══ Record set ══
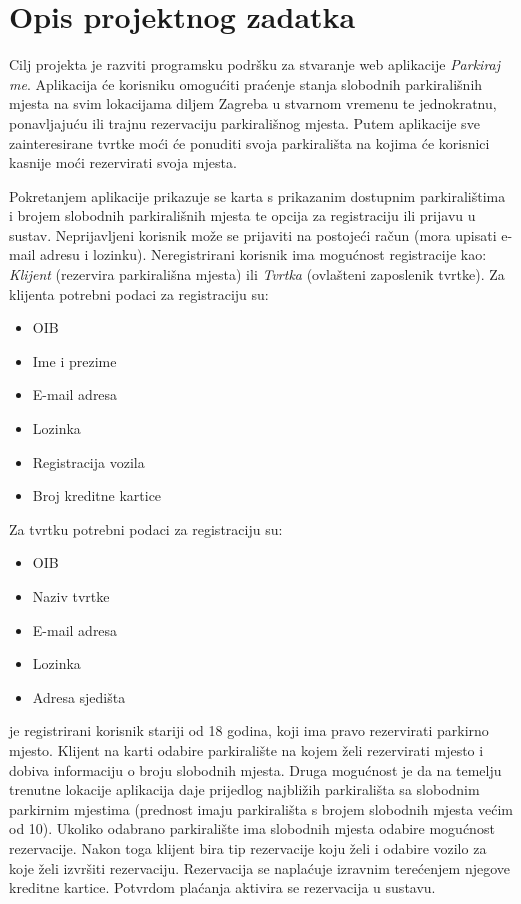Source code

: \chapter{Opis projektnog zadatka}

Cilj projekta je razviti programsku podršku za stvaranje web aplikacije \textit {Parkiraj me}. Aplikacija će korisniku omogućiti praćenje stanja slobodnih parkirališnih mjesta na svim lokacijama diljem Zagreba u stvarnom vremenu te jednokratnu, ponavljajuću ili trajnu rezervaciju parkirališnog mjesta. Putem aplikacije sve zainteresirane tvrtke moći će ponuditi svoja parkirališta na kojima će korisnici kasnije moći rezervirati svoja mjesta.

Pokretanjem aplikacije prikazuje se karta s prikazanim dostupnim parkiralištima i brojem slobodnih parkirališnih mjesta te opcija za registraciju ili prijavu u sustav.\newline 
Neprijavljeni korisnik može se prijaviti na postojeći račun (mora upisati e-mail adresu i lozinku). Neregistrirani korisnik ima mogućnost registracije kao: \textit{Klijent} (rezervira parkirališna mjesta) ili \textit{Tvrtka} (ovlašteni zaposlenik tvrtke).
\newline
Za klijenta potrebni podaci za registraciju su:
\begin{itemize}
    \item OIB
    \item Ime i prezime
    \item E-mail adresa
    \item Lozinka
    \item Registracija vozila
    \item Broj kreditne kartice
\end{itemize}
Za tvrtku potrebni podaci za registraciju su:
\begin{itemize}
    \item OIB
    \item Naziv tvrtke
    \item E-mail adresa
    \item Lozinka
    \item Adresa sjedišta
\end{itemize}

\textit{} je registrirani korisnik stariji od 18 godina, koji ima pravo rezervirati parkirno mjesto. Klijent na karti odabire parkiralište na kojem želi rezervirati mjesto i dobiva informaciju o broju slobodnih mjesta. Druga mogućnost je da na temelju trenutne lokacije aplikacija daje prijedlog najbližih parkirališta sa slobodnim parkirnim mjestima (prednost imaju parkirališta s brojem slobodnih mjesta većim od 10). Ukoliko odabrano parkiralište ima slobodnih mjesta odabire mogućnost rezervacije. Nakon toga klijent bira tip rezervacije koju želi i odabire vozilo za koje želi izvršiti rezervaciju. Rezervacija se naplaćuje izravnim terećenjem njegove kreditne kartice. Potvrdom plaćanja aktivira se rezervacija u sustavu. 

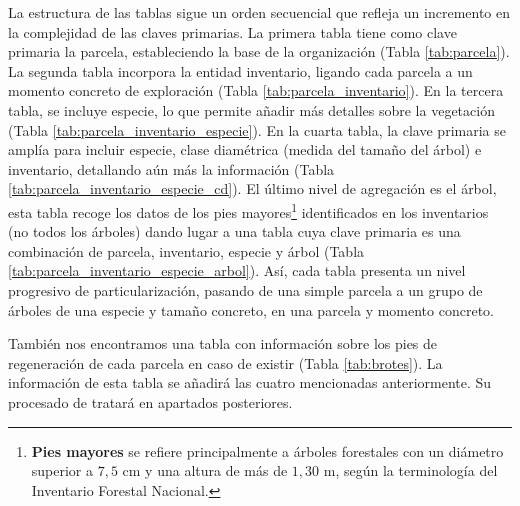 \medskip

La estructura de las tablas sigue un orden secuencial que refleja un incremento en la complejidad de las claves primarias. La primera tabla tiene como clave primaria la parcela, estableciendo la base de la organización (Tabla \ref{tab:parcela}). La segunda tabla incorpora la entidad inventario, ligando cada parcela a un momento concreto de exploración (Tabla \ref{tab:parcela_inventario}). En la tercera tabla, se incluye especie, lo que permite añadir más detalles sobre la vegetación (Tabla \ref{tab:parcela_inventario_especie}). En la cuarta tabla, la clave primaria se amplía para incluir especie, clase diamétrica (medida del tamaño del árbol) e inventario, detallando aún más la información (Tabla \ref{tab:parcela_inventario_especie_cd}). El último nivel de agregación es el árbol, esta tabla recoge los datos de los pies mayores\footnote{\textbf{Pies mayores} se refiere principalmente a árboles forestales con un diámetro superior a \(7,5\) cm y una altura de más de \(1,30\) m, según la terminología del Inventario Forestal Nacional.} identificados en los inventarios (no todos los árboles) dando lugar a una tabla cuya clave primaria es una combinación de parcela, inventario, especie y árbol (Tabla \ref{tab:parcela_inventario_especie_arbol}). Así, cada tabla presenta un nivel progresivo de particularización, pasando de una simple parcela a un grupo de árboles de una especie y tamaño concreto, en una parcela y momento concreto.

También nos encontramos una tabla con información sobre los pies de regeneración de cada parcela en caso de existir (Tabla \ref{tab:brotes}). La información de esta tabla se añadirá las cuatro mencionadas anteriormente. Su procesado de tratará en apartados posteriores.

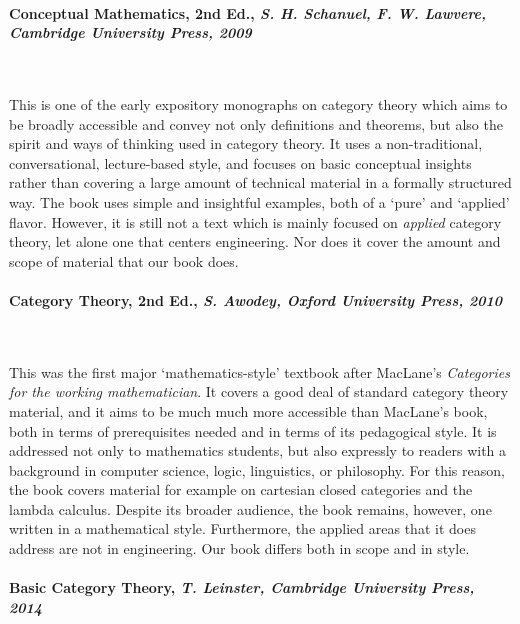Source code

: \documentclass[10pt, article, one side]{memoir}
\begin{document}
    \paragraph{Conceptual Mathematics, 2nd Ed., \emph{S.
            H.
            Schanuel, F.
            W.
            Lawvere, Cambridge University Press, 2009}~\cite{lawvere2009conceptual}}
    \

    This is one of the early expository monographs on category theory which aims to be broadly accessible and convey not only definitions and theorems, but also the spirit and ways of thinking used in category theory.
    It uses a non-traditional, conversational, lecture-based style, and focuses on basic conceptual insights rather than covering a large amount of technical material in a formally structured way.
    The book uses simple and insightful examples, both of a `pure' and `applied' flavor.
    However, it is still not a text which is mainly focused on \emph{applied} category theory, let alone one that centers engineering.
    Nor does it cover the amount and scope of material that our book does.

    \paragraph{Category Theory, 2nd Ed., \emph{S.
            Awodey, Oxford University Press, 2010}~\cite{awodey2010category}}
    \

    This was the first major `mathematics-style' textbook after MacLane's \emph{Categories for the working mathematician}.
    It covers a good deal of standard category theory material, and it aims to be much much more accessible than MacLane's book, both in terms of prerequisites needed and in terms of its pedagogical style.
    It is addressed not only to mathematics students, but also expressly to readers with a background in computer science, logic, linguistics, or philosophy.
    For this reason, the book covers material for example on cartesian closed categories and the lambda calculus.
    Despite its broader audience, the book remains, however, one written in a mathematical style.
    Furthermore, the applied areas that it does address are not in engineering.
    Our book differs both in scope and in style.

    \paragraph{Basic Category Theory, \emph{T.
            Leinster,  Cambridge University Press, 2014}~\cite{leinster2014basic}}
    \
\end{document}
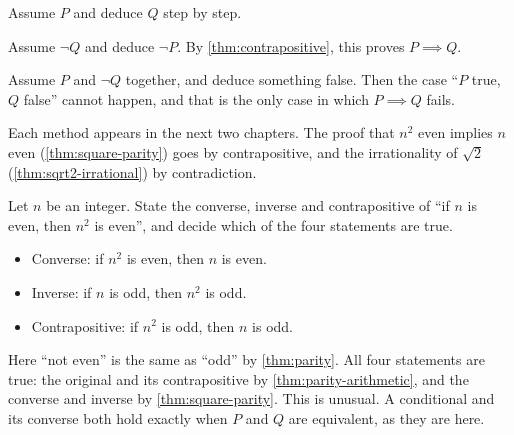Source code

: \begin{description}[font=\normalfont\scshape]
  \item[Direct.] Assume $P$ and deduce $Q$ step by step.
  \item[Contrapositive.] Assume $\lnot Q$ and deduce $\lnot P$. By
    \cref{thm:contrapositive}, this proves $P \implies Q$.
  \item[Contradiction.] Assume $P$ and $\lnot Q$ together, and deduce
    something false. Then the case ``$P$ true, $Q$ false'' cannot happen,
    and that is the only case in which $P \implies Q$ fails.
\end{description}

Each method appears in the next two chapters. The proof that $n^2$ even
implies $n$ even (\cref{thm:square-parity}) goes by contrapositive, and the
irrationality of $\sqrt2$ (\cref{thm:sqrt2-irrational}) by contradiction.

\begin{exercise}\label{ex:converse-square}
  Let $n$ be an integer. State the converse, inverse and contrapositive of
  ``if $n$ is even, then $n^2$ is even'', and decide which of the four
  statements are true.
\end{exercise}

\begin{solution}
  \begin{itemize}
    \item Converse: if $n^2$ is even, then $n$ is even.
    \item Inverse: if $n$ is odd, then $n^2$ is odd.
    \item Contrapositive: if $n^2$ is odd, then $n$ is odd.
  \end{itemize}
  Here ``not even'' is the same as ``odd'' by \cref{thm:parity}. All four
  statements are true: the original and its contrapositive by
  \cref{thm:parity-arithmetic}, and the converse and inverse by
  \cref{thm:square-parity}. This is unusual. A conditional and its converse
  both hold exactly when $P$ and $Q$ are equivalent, as they are here.
\end{solution}
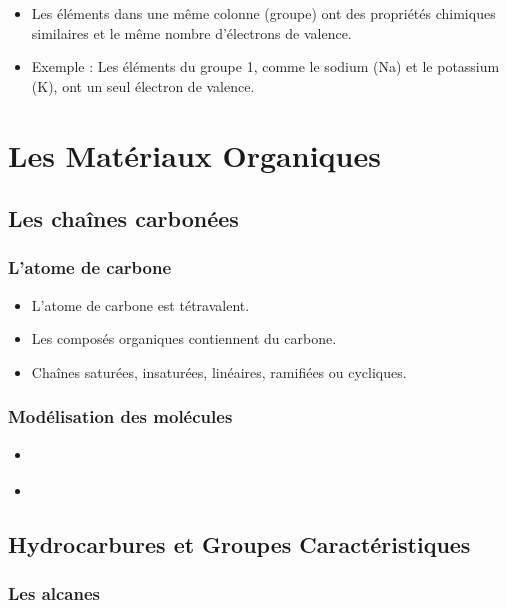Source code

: \documentclass{article}
\newif\ifWITHCORRECTION
\newcommand{\corrige}[2]{\ifWITHCORRECTION #1 \else \underline{\hspace{#2}} \fi}
\begin{document}
\begin{tcolorbox}[colback=blue!10!white, colframe=blue!75!black, title=Application : Position des éléments]
  \begin{itemize}[noitemsep]
    \item Les éléments dans une même colonne (groupe) ont des propriétés chimiques similaires et le même nombre d'électrons de valence.
    \item Exemple : Les éléments du groupe 1, comme le sodium (Na) et le potassium (K), ont un seul électron de valence.
  \end{itemize}
\end{tcolorbox}

\section{Les Matériaux Organiques}

\subsection{Les chaînes carbonées}
\subsubsection{L'atome de carbone}
\begin{itemize}[noitemsep]
    \item L'atome de carbone est tétravalent.
    \item Les composés organiques contiennent du carbone.
    \item Chaînes saturées, insaturées, linéaires, ramifiées ou cycliques.
\end{itemize}

\subsubsection{Modélisation des molécules}
\begin{itemize}[noitemsep]
    \item \corrige{Formule brute : CH$_4$}{2cm}
    \item \corrige{Formule développée : H--C--H}{2cm}
\end{itemize}

\subsection{Hydrocarbures et Groupes Caractéristiques}
\subsubsection{Les alcanes}
\begin{tcolorbox}[colback=green!10!white, colframe=green!75!black, title=Définition : ]
  \corrige{Les alcanes sont des hydrocarbures saturés ne comportant que des liaisons simples entre les atomes de carbone.}{7cm}
\end{tcolorbox}
\end{document}
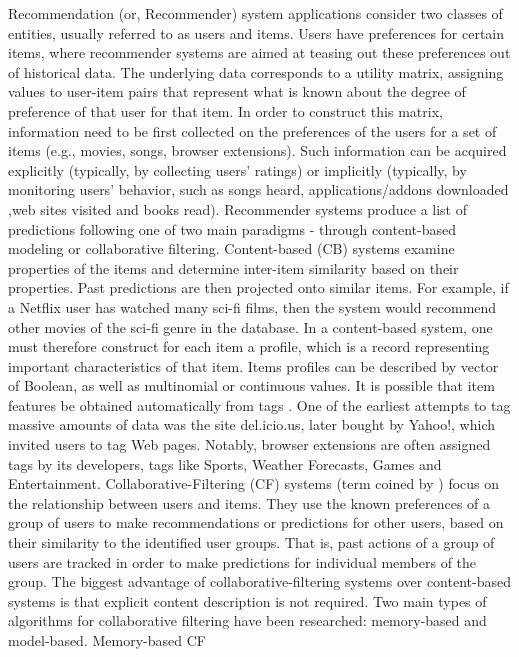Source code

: \documentclass[11pt,oneside]{book}
\begin{document}
Recommendation (or, Recommender) system applications \citep{resnick1997recommender} consider two
classes of entities, usually referred to as users and items. Users
have preferences for certain items, where recommender systems are
aimed at teasing out these preferences out of historical data. The
underlying data corresponds to a utility matrix, assigning values to
user-item pairs that represent what is known about the degree of
preference of that user for that item. In order to construct this
matrix, information need to be first collected on the preferences of
the users for a set of items (e.g., movies, songs, browser
extensions). Such information can be acquired explicitly (typically,
by collecting users’ ratings) or implicitly (typically, by
monitoring users’ behavior, such as songs heard, applications/addons
downloaded ,web sites visited and books read).  Recommender systems
produce a list of predictions following one of two main paradigms -
through content-based modeling or collaborative
filtering. Content-based (CB) systems examine properties of the items
and determine inter-item similarity based on their properties. Past
predictions are then projected onto similar items. For example, if a
Netflix user has watched many sci-fi films, then the system would
recommend other movies of the sci-fi genre in the database. In a
content-based system, one must therefore construct for each item a
profile, which is a record representing important characteristics of
that item. Items profiles can be described by vector of Boolean, as
well as multinomial or continuous values. It is possible that item
features be obtained automatically from tags \citep{golder2006usage}. One of the earliest
attempts to tag massive amounts of data was the site del.icio.us,
later bought by Yahoo!, which invited users to tag Web pages. Notably,
browser extensions are often assigned tags by its developers, tags
like Sports, Weather Forecasts, Games and Entertainment.
Collaborative-Filtering (CF) systems (term coined by \citep{goldberg1992using}) focus on the relationship between users and items. They
use the known preferences of a group of users to make recommendations
or predictions for other users, based on their similarity to the
identified user groups. That is, past actions of a group of users are
tracked in order to make predictions for individual members of the
group. The biggest advantage of collaborative-filtering systems over
content-based systems is that explicit content description is not
required. Two main types of algorithms for collaborative filtering
have been researched: memory-based and model-based.  Memory-based CF
\end{document}
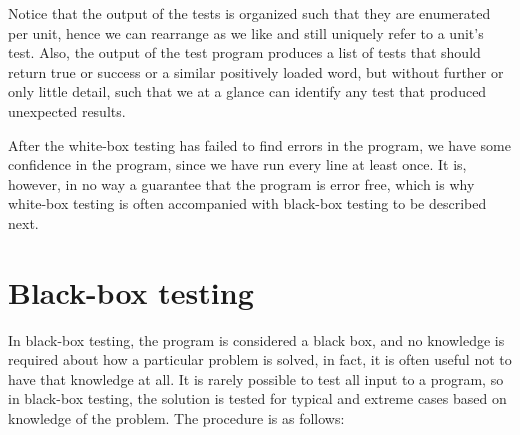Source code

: Notice that the output of the tests is organized such that they are enumerated per unit, hence we can rearrange as we like and still uniquely refer to a unit's test. Also, the output of the test program produces a list of tests that should return true or success or a similar positively loaded word, but without further or only little detail, such that we at a glance can identify any test that produced unexpected results.

After the white-box testing has failed to find errors in the program, we have some confidence in the program, since we have run every line at least once. It is, however, in no way a guarantee that the program is error free, which is why white-box testing is often accompanied with black-box testing to be described next.

\section{Black-box testing}
In black-box testing, the program is considered a black box, and no knowledge is required about how a particular problem is solved, in fact, it is often useful not to have that knowledge at all. It is rarely possible to test all input to a program, so in black-box testing, the solution is tested for typical and extreme cases based on knowledge of the problem. The procedure is as follows:
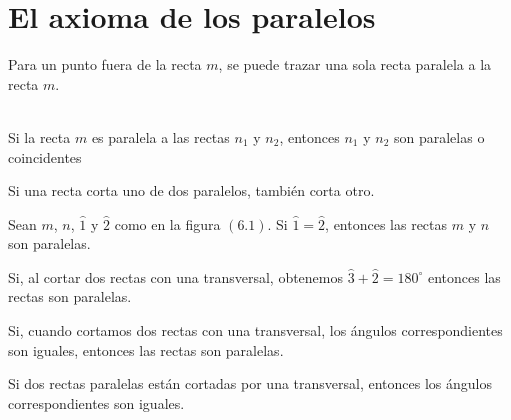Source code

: \chapter{El axioma de los paralelos}

\setcounter{part}{5}

\begin{axioma}
    Para un punto fuera de la recta $m$, se puede trazar una sola recta paralela a la recta $m$.\\\\    
\end{axioma}

	    \begin{proposicion}
		Si la recta $m$ es paralela a las rectas $n_1$ y $n_2$, entonces $n_1$ y $n_2$ son paralelas o coincidentes\\
	    \end{proposicion}

	\begin{cor}
	    Si una recta corta uno de dos paralelos, también corta otro.\\
	\end{cor}

	    \begin{proposicion}
		Sean $m$, $n$, $\widehat{1}$ y $\widehat{2}$ como en la figura $(6.1)$. Si $\widehat{1} = \widehat{2}$, entonces las rectas $m$ y $n$ son paralelas.\\
	    \end{proposicion}

	    \begin{proposicion}
		Si, al cortar dos rectas con una transversal, obtenemos $\widehat{3} + \widehat{2} = 180^{\circ}$ entonces las rectas son paralelas.\\
	    \end{proposicion}

	    \begin{proposicion}
		Si, cuando cortamos dos rectas con una transversal, los ángulos correspondientes son iguales, entonces las rectas son paralelas.\\
	    \end{proposicion}

	    \begin{proposicion}
		Si dos rectas paralelas están cortadas por una transversal, entonces los ángulos correspondientes son iguales.\\
	    \end{proposicion}

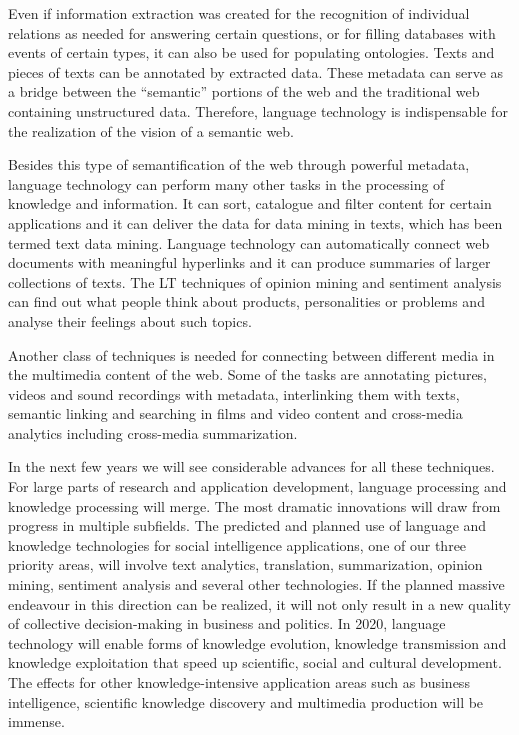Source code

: \documentclass[10pt, plain]{../../metanetpaper}
\begin{document}
\begin{multicols}{2}
Even if information extraction was created for the recognition of individual relations as needed for answering certain questions, or for filling databases with events of certain types, it can also be used for populating ontologies. Texts and pieces of texts can be annotated by extracted data. These metadata can serve as a bridge between the “semantic” portions of the web and the traditional web containing unstructured data. Therefore, language technology is indispensable for the realization of the vision of a semantic web. 
 
Besides this type of semantification of the web through powerful metadata, language technology can perform many other tasks in the processing of knowledge and information. It can sort, catalogue and filter content for certain applications and it can deliver the data for data mining in texts, which has been termed text data mining. Language technology can automatically connect web documents with meaningful hyperlinks and it can produce summaries of larger collections of texts. The LT techniques of opinion mining and sentiment analysis can find out what people think about products, personalities or problems and analyse their feelings about such topics.
 
Another class of techniques is needed for connecting between different media in the multimedia content of the web. Some of the tasks are annotating pictures, videos and sound recordings with metadata, interlinking them with texts, semantic linking and searching in films and video content and cross-media analytics including cross-media summarization.
 
In the next few years we will see considerable advances for all these techniques. For large parts of research and application development, language processing and knowledge processing will merge. The most dramatic innovations will draw from progress in multiple subfields. The predicted and planned use of language and knowledge technologies for social intelligence applications, one of our three priority areas, will involve text analytics, translation, summarization, opinion mining, sentiment analysis and several other technologies. If the planned massive endeavour in this direction can be realized, it will not only result in a new quality of collective decision-making in business and politics. In 2020, language technology will enable forms of knowledge evolution, knowledge transmission and knowledge exploitation that speed up scientific, social and cultural development. The effects for other knowledge-intensive application areas such as business intelligence, scientific knowledge discovery and multimedia production will be immense.


\end{multicols}
\end{document}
═══
**Activity**
Retype each line of the data exactly, beginning with the first; include the line containing "Pokretanjem aplikacije prikazuje" and stop there, skipping every picture.

**Task answer**
Source code

: \chapter{Opis projektnog zadatka}

Cilj projekta je razviti programsku podršku za stvaranje web aplikacije \textit {Parkiraj me}. Aplikacija će korisniku omogućiti praćenje stanja slobodnih parkirališnih mjesta na svim lokacijama diljem Zagreba u stvarnom vremenu te jednokratnu, ponavljajuću ili trajnu rezervaciju parkirališnog mjesta. Putem aplikacije sve zainteresirane tvrtke moći će ponuditi svoja parkirališta na kojima će korisnici kasnije moći rezervirati svoja mjesta.

Pokretanjem aplikacije prikazuje se karta s prikazanim dostupnim parkiralištima i brojem slobodnih parkirališnih mjesta te opcija za registraciju ili prijavu u sustav.\newline 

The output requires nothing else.